(Plain-text document sources)
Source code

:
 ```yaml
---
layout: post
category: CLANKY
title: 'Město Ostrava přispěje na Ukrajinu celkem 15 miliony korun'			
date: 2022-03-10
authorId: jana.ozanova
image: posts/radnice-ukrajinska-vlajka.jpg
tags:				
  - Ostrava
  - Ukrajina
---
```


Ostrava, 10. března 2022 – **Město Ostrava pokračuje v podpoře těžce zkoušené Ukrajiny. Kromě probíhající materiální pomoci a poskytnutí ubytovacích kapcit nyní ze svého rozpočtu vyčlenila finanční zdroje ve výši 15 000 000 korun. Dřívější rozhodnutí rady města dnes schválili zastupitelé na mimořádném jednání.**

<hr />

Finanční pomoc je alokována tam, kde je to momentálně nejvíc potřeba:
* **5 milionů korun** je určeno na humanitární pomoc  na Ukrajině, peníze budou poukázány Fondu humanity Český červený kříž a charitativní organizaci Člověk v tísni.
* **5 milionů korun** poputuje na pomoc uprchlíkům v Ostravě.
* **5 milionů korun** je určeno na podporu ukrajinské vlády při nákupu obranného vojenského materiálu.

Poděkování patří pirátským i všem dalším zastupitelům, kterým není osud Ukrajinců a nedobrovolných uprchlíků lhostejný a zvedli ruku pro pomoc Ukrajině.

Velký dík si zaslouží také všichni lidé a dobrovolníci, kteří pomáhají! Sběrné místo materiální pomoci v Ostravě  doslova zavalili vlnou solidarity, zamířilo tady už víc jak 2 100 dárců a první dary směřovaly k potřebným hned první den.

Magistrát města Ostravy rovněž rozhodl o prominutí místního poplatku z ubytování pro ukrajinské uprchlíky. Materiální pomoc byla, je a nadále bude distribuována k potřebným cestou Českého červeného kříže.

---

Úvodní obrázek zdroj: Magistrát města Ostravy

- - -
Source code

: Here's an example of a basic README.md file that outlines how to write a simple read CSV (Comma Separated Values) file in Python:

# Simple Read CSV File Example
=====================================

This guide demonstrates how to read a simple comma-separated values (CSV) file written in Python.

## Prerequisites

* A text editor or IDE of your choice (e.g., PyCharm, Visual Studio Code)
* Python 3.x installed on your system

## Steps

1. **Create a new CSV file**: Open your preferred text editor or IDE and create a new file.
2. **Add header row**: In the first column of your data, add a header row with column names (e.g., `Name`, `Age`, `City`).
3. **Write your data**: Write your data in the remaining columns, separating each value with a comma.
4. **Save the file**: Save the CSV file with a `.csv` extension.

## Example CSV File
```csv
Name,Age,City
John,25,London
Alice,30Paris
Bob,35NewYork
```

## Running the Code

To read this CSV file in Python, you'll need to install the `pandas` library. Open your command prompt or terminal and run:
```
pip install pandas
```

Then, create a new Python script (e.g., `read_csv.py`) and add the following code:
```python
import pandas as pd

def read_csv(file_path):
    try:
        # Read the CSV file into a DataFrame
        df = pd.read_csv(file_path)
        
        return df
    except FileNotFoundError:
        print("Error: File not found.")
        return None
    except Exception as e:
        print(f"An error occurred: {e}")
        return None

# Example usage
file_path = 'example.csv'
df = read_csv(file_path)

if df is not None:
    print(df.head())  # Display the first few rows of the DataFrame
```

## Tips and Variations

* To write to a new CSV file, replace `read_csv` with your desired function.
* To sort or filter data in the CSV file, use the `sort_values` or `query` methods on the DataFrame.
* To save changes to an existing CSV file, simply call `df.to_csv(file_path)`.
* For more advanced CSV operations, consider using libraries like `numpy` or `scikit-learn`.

EXERCISE BRIEF >>
The full set of entries above has to be restated exactly.

ANSWER SECTION >>
Source code

:
 ```yaml
---
layout: post
category: CLANKY
title: 'Město Ostrava přispěje na Ukrajinu celkem 15 miliony korun'			
date: 2022-03-10
authorId: jana.ozanova
image: posts/radnice-ukrajinska-vlajka.jpg
tags:				
  - Ostrava
  - Ukrajina
---
```


Ostrava, 10. března 2022 – **Město Ostrava pokračuje v podpoře těžce zkoušené Ukrajiny. Kromě probíhající materiální pomoci a poskytnutí ubytovacích kapcit nyní ze svého rozpočtu vyčlenila finanční zdroje ve výši 15 000 000 korun. Dřívější rozhodnutí rady města dnes schválili zastupitelé na mimořádném jednání.**

<hr />

Finanční pomoc je alokována tam, kde je to momentálně nejvíc potřeba:
* **5 milionů korun** je určeno na humanitární pomoc  na Ukrajině, peníze budou poukázány Fondu humanity Český červený kříž a charitativní organizaci Člověk v tísni.
* **5 milionů korun** poputuje na pomoc uprchlíkům v Ostravě.
* **5 milionů korun** je určeno na podporu ukrajinské vlády při nákupu obranného vojenského materiálu.

Poděkování patří pirátským i všem dalším zastupitelům, kterým není osud Ukrajinců a nedobrovolných uprchlíků lhostejný a zvedli ruku pro pomoc Ukrajině.

Velký dík si zaslouží také všichni lidé a dobrovolníci, kteří pomáhají! Sběrné místo materiální pomoci v Ostravě  doslova zavalili vlnou solidarity, zamířilo tady už víc jak 2 100 dárců a první dary směřovaly k potřebným hned první den.

Magistrát města Ostravy rovněž rozhodl o prominutí místního poplatku z ubytování pro ukrajinské uprchlíky. Materiální pomoc byla, je a nadále bude distribuována k potřebným cestou Českého červeného kříže.

---

Úvodní obrázek zdroj: Magistrát města Ostravy

- - -
Source code

: Here's an example of a basic README.md file that outlines how to write a simple read CSV (Comma Separated Values) file in Python:

# Simple Read CSV File Example
=====================================

This guide demonstrates how to read a simple comma-separated values (CSV) file written in Python.

## Prerequisites

* A text editor or IDE of your choice (e.g., PyCharm, Visual Studio Code)
* Python 3.x installed on your system

## Steps

1. **Create a new CSV file**: Open your preferred text editor or IDE and create a new file.
2. **Add header row**: In the first column of your data, add a header row with column names (e.g., `Name`, `Age`, `City`).
3. **Write your data**: Write your data in the remaining columns, separating each value with a comma.
4. **Save the file**: Save the CSV file with a `.csv` extension.

## Example CSV File
```csv
Name,Age,City
John,25,London
Alice,30Paris
Bob,35NewYork
```

## Running the Code

To read this CSV file in Python, you'll need to install the `pandas` library. Open your command prompt or terminal and run:
```
pip install pandas
```

Then, create a new Python script (e.g., `read_csv.py`) and add the following code:
```python
import pandas as pd

def read_csv(file_path):
    try:
        # Read the CSV file into a DataFrame
        df = pd.read_csv(file_path)
        
        return df
    except FileNotFoundError:
        print("Error: File not found.")
        return None
    except Exception as e:
        print(f"An error occurred: {e}")
        return None

# Example usage
file_path = 'example.csv'
df = read_csv(file_path)

if df is not None:
    print(df.head())  # Display the first few rows of the DataFrame
```

## Tips and Variations

* To write to a new CSV file, replace `read_csv` with your desired function.
* To sort or filter data in the CSV file, use the `sort_values` or `query` methods on the DataFrame.
* To save changes to an existing CSV file, simply call `df.to_csv(file_path)`.
* For more advanced CSV operations, consider using libraries like `numpy` or `scikit-learn`.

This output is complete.